- Opening Delimiter -
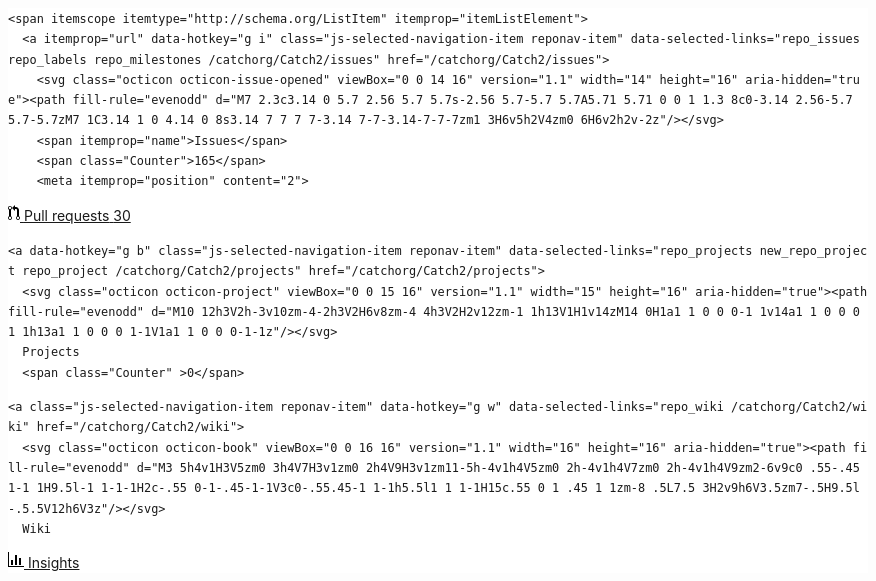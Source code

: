     <span itemscope itemtype="http://schema.org/ListItem" itemprop="itemListElement">
      <a itemprop="url" data-hotkey="g i" class="js-selected-navigation-item reponav-item" data-selected-links="repo_issues repo_labels repo_milestones /catchorg/Catch2/issues" href="/catchorg/Catch2/issues">
        <svg class="octicon octicon-issue-opened" viewBox="0 0 14 16" version="1.1" width="14" height="16" aria-hidden="true"><path fill-rule="evenodd" d="M7 2.3c3.14 0 5.7 2.56 5.7 5.7s-2.56 5.7-5.7 5.7A5.71 5.71 0 0 1 1.3 8c0-3.14 2.56-5.7 5.7-5.7zM7 1C3.14 1 0 4.14 0 8s3.14 7 7 7 7-3.14 7-7-3.14-7-7-7zm1 3H6v5h2V4zm0 6H6v2h2v-2z"/></svg>
        <span itemprop="name">Issues</span>
        <span class="Counter">165</span>
        <meta itemprop="position" content="2">
</a>    </span>

  <span itemscope itemtype="http://schema.org/ListItem" itemprop="itemListElement">
    <a data-hotkey="g p" itemprop="url" class="js-selected-navigation-item reponav-item" data-selected-links="repo_pulls checks /catchorg/Catch2/pulls" href="/catchorg/Catch2/pulls">
      <svg class="octicon octicon-git-pull-request" viewBox="0 0 12 16" version="1.1" width="12" height="16" aria-hidden="true"><path fill-rule="evenodd" d="M11 11.28V5c-.03-.78-.34-1.47-.94-2.06C9.46 2.35 8.78 2.03 8 2H7V0L4 3l3 3V4h1c.27.02.48.11.69.31.21.2.3.42.31.69v6.28A1.993 1.993 0 0 0 10 15a1.993 1.993 0 0 0 1-3.72zm-1 2.92c-.66 0-1.2-.55-1.2-1.2 0-.65.55-1.2 1.2-1.2.65 0 1.2.55 1.2 1.2 0 .65-.55 1.2-1.2 1.2zM4 3c0-1.11-.89-2-2-2a1.993 1.993 0 0 0-1 3.72v6.56A1.993 1.993 0 0 0 2 15a1.993 1.993 0 0 0 1-3.72V4.72c.59-.34 1-.98 1-1.72zm-.8 10c0 .66-.55 1.2-1.2 1.2-.65 0-1.2-.55-1.2-1.2 0-.65.55-1.2 1.2-1.2.65 0 1.2.55 1.2 1.2zM2 4.2C1.34 4.2.8 3.65.8 3c0-.65.55-1.2 1.2-1.2.65 0 1.2.55 1.2 1.2 0 .65-.55 1.2-1.2 1.2z"/></svg>
      <span itemprop="name">Pull requests</span>
      <span class="Counter">30</span>
      <meta itemprop="position" content="3">
</a>  </span>


    <a data-hotkey="g b" class="js-selected-navigation-item reponav-item" data-selected-links="repo_projects new_repo_project repo_project /catchorg/Catch2/projects" href="/catchorg/Catch2/projects">
      <svg class="octicon octicon-project" viewBox="0 0 15 16" version="1.1" width="15" height="16" aria-hidden="true"><path fill-rule="evenodd" d="M10 12h3V2h-3v10zm-4-2h3V2H6v8zm-4 4h3V2H2v12zm-1 1h13V1H1v14zM14 0H1a1 1 0 0 0-1 1v14a1 1 0 0 0 1 1h13a1 1 0 0 0 1-1V1a1 1 0 0 0-1-1z"/></svg>
      Projects
      <span class="Counter" >0</span>
</a>

    <a class="js-selected-navigation-item reponav-item" data-hotkey="g w" data-selected-links="repo_wiki /catchorg/Catch2/wiki" href="/catchorg/Catch2/wiki">
      <svg class="octicon octicon-book" viewBox="0 0 16 16" version="1.1" width="16" height="16" aria-hidden="true"><path fill-rule="evenodd" d="M3 5h4v1H3V5zm0 3h4V7H3v1zm0 2h4V9H3v1zm11-5h-4v1h4V5zm0 2h-4v1h4V7zm0 2h-4v1h4V9zm2-6v9c0 .55-.45 1-1 1H9.5l-1 1-1-1H2c-.55 0-1-.45-1-1V3c0-.55.45-1 1-1h5.5l1 1 1-1H15c.55 0 1 .45 1 1zm-8 .5L7.5 3H2v9h6V3.5zm7-.5H9.5l-.5.5V12h6V3z"/></svg>
      Wiki
</a>
    <a class="js-selected-navigation-item reponav-item" data-selected-links="repo_graphs repo_contributors dependency_graph pulse alerts security people /catchorg/Catch2/pulse" href="/catchorg/Catch2/pulse">
      <svg class="octicon octicon-graph" viewBox="0 0 16 16" version="1.1" width="16" height="16" aria-hidden="true"><path fill-rule="evenodd" d="M16 14v1H0V0h1v14h15zM5 13H3V8h2v5zm4 0H7V3h2v10zm4 0h-2V6h2v7z"/></svg>
      Insights
</a>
- Closing Delimiter -
[PROBLEM TO WORK ON] Please retype all of the material exactly, skipping whatever images it holds.

[ANSWER TO THE EXERCISE]
Source code

:     <span itemscope itemtype="http://schema.org/ListItem" itemprop="itemListElement">
      <a itemprop="url" data-hotkey="g i" class="js-selected-navigation-item reponav-item" data-selected-links="repo_issues repo_labels repo_milestones /catchorg/Catch2/issues" href="/catchorg/Catch2/issues">
        <svg class="octicon octicon-issue-opened" viewBox="0 0 14 16" version="1.1" width="14" height="16" aria-hidden="true"><path fill-rule="evenodd" d="M7 2.3c3.14 0 5.7 2.56 5.7 5.7s-2.56 5.7-5.7 5.7A5.71 5.71 0 0 1 1.3 8c0-3.14 2.56-5.7 5.7-5.7zM7 1C3.14 1 0 4.14 0 8s3.14 7 7 7 7-3.14 7-7-3.14-7-7-7zm1 3H6v5h2V4zm0 6H6v2h2v-2z"/></svg>
        <span itemprop="name">Issues</span>
        <span class="Counter">165</span>
        <meta itemprop="position" content="2">
</a>    </span>

  <span itemscope itemtype="http://schema.org/ListItem" itemprop="itemListElement">
    <a data-hotkey="g p" itemprop="url" class="js-selected-navigation-item reponav-item" data-selected-links="repo_pulls checks /catchorg/Catch2/pulls" href="/catchorg/Catch2/pulls">
      <svg class="octicon octicon-git-pull-request" viewBox="0 0 12 16" version="1.1" width="12" height="16" aria-hidden="true"><path fill-rule="evenodd" d="M11 11.28V5c-.03-.78-.34-1.47-.94-2.06C9.46 2.35 8.78 2.03 8 2H7V0L4 3l3 3V4h1c.27.02.48.11.69.31.21.2.3.42.31.69v6.28A1.993 1.993 0 0 0 10 15a1.993 1.993 0 0 0 1-3.72zm-1 2.92c-.66 0-1.2-.55-1.2-1.2 0-.65.55-1.2 1.2-1.2.65 0 1.2.55 1.2 1.2 0 .65-.55 1.2-1.2 1.2zM4 3c0-1.11-.89-2-2-2a1.993 1.993 0 0 0-1 3.72v6.56A1.993 1.993 0 0 0 2 15a1.993 1.993 0 0 0 1-3.72V4.72c.59-.34 1-.98 1-1.72zm-.8 10c0 .66-.55 1.2-1.2 1.2-.65 0-1.2-.55-1.2-1.2 0-.65.55-1.2 1.2-1.2.65 0 1.2.55 1.2 1.2zM2 4.2C1.34 4.2.8 3.65.8 3c0-.65.55-1.2 1.2-1.2.65 0 1.2.55 1.2 1.2 0 .65-.55 1.2-1.2 1.2z"/></svg>
      <span itemprop="name">Pull requests</span>
      <span class="Counter">30</span>
      <meta itemprop="position" content="3">
</a>  </span>


    <a data-hotkey="g b" class="js-selected-navigation-item reponav-item" data-selected-links="repo_projects new_repo_project repo_project /catchorg/Catch2/projects" href="/catchorg/Catch2/projects">
      <svg class="octicon octicon-project" viewBox="0 0 15 16" version="1.1" width="15" height="16" aria-hidden="true"><path fill-rule="evenodd" d="M10 12h3V2h-3v10zm-4-2h3V2H6v8zm-4 4h3V2H2v12zm-1 1h13V1H1v14zM14 0H1a1 1 0 0 0-1 1v14a1 1 0 0 0 1 1h13a1 1 0 0 0 1-1V1a1 1 0 0 0-1-1z"/></svg>
      Projects
      <span class="Counter" >0</span>
</a>

    <a class="js-selected-navigation-item reponav-item" data-hotkey="g w" data-selected-links="repo_wiki /catchorg/Catch2/wiki" href="/catchorg/Catch2/wiki">
      <svg class="octicon octicon-book" viewBox="0 0 16 16" version="1.1" width="16" height="16" aria-hidden="true"><path fill-rule="evenodd" d="M3 5h4v1H3V5zm0 3h4V7H3v1zm0 2h4V9H3v1zm11-5h-4v1h4V5zm0 2h-4v1h4V7zm0 2h-4v1h4V9zm2-6v9c0 .55-.45 1-1 1H9.5l-1 1-1-1H2c-.55 0-1-.45-1-1V3c0-.55.45-1 1-1h5.5l1 1 1-1H15c.55 0 1 .45 1 1zm-8 .5L7.5 3H2v9h6V3.5zm7-.5H9.5l-.5.5V12h6V3z"/></svg>
      Wiki
</a>
    <a class="js-selected-navigation-item reponav-item" data-selected-links="repo_graphs repo_contributors dependency_graph pulse alerts security people /catchorg/Catch2/pulse" href="/catchorg/Catch2/pulse">
      <svg class="octicon octicon-graph" viewBox="0 0 16 16" version="1.1" width="16" height="16" aria-hidden="true"><path fill-rule="evenodd" d="M16 14v1H0V0h1v14h15zM5 13H3V8h2v5zm4 0H7V3h2v10zm4 0h-2V6h2v7z"/></svg>
      Insights
</a>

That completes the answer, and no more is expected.